The recording session was Elvis Presley’s first for his new label, Nashville’s RCA Victor, after moving on from Sun Records in Memphis.

Songwriting Inspiration

Penned by Mae Axton (mother of singer/songwriter Hoyt Axton) and Tommy Durden, “Heartbreak Hotel” was inspired by tragedy. As Mae recalled in the 1994 book, Elvis Up Close, Tommy came over to her home in Jacksonville, Fla., to pen songs with something on his mind.

“[Tommy] came over and he had a little clipping from the Miami paper,” said Mae. “Something about a middle-aged, nicely dressed man who had torn out all his identification, wrote one line, ‘I walk the lonely street,’ and committed suicide.”

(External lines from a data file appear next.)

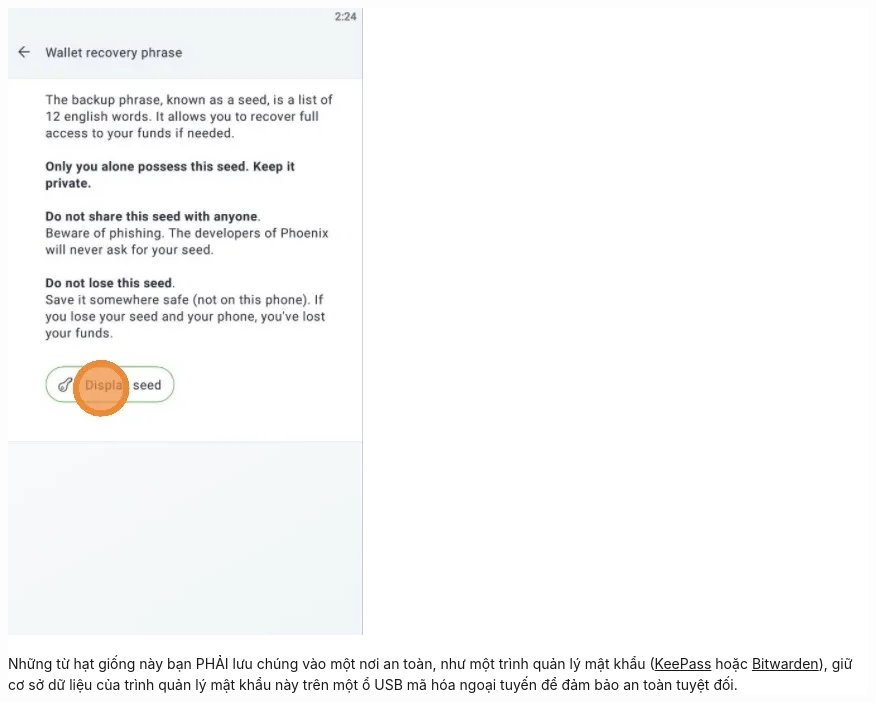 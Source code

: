 ![](assets/screenshot7.webp)

Những từ hạt giống này bạn PHẢI lưu chúng vào một nơi an toàn, như một trình quản lý mật khẩu ([KeePass](https://keepass.info/) hoặc [Bitwarden](https://bitwarden.com/)), giữ cơ sở dữ liệu của trình quản lý mật khẩu này trên một ổ USB mã hóa ngoại tuyến để đảm bảo an toàn tuyệt đối.
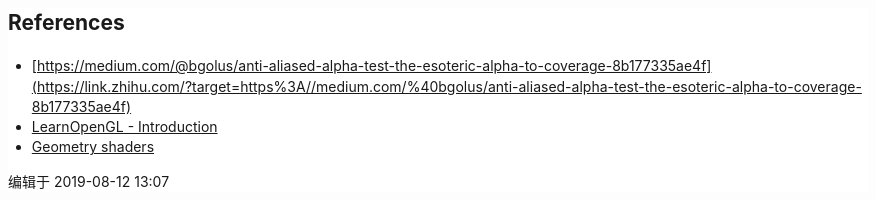 ## **References**

- [https://medium.com/@bgolus/anti-aliased-alpha-test-the-esoteric-alpha-to-coverage-8b177335ae4f](https://link.zhihu.com/?target=https%3A//medium.com/%40bgolus/anti-aliased-alpha-test-the-esoteric-alpha-to-coverage-8b177335ae4f)
- [LearnOpenGL - Introduction](https://link.zhihu.com/?target=https%3A//learnopengl.com/Introduction)
- [Geometry shaders](https://link.zhihu.com/?target=https%3A//open.gl/geometry)

编辑于 2019-08-12 13:07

Mae and Tommy discussed the tragedy until she said, “I’m going to put a heartbreak hotel at the end of that lonely street.” Less than an hour later, the song was written and Mae recruited her friend Glen Reeves to sing the demo.

Elvis Finds Success With ‘Heartbreak’

Not only did “Heartbreak Hotel” spend 17 weeks at No. 1 on the country chart, but the tune also reached No. 1 on the pop chart. “Heartbreak Hotel” became Elvis’ first crossover No. 1 hit, spending eight weeks at No. 1 on the pop chart.

Though music historians agree Elvis had minimal input with the songwriting, Mae made sure he received partial songwriting credit.

The RIAA has certified “Heartbreak Hotel” as 2X Platinum for sales of 2 million units, making it one of Elvis Presley’s Top 10 best-selling singles. In 1995, “Heartbreak Hotel” was inducted into the Grammy Hall of Fame. In 2004, Rolling Stone listed the song at No. 45 on 500 Greatest Songs of All Time.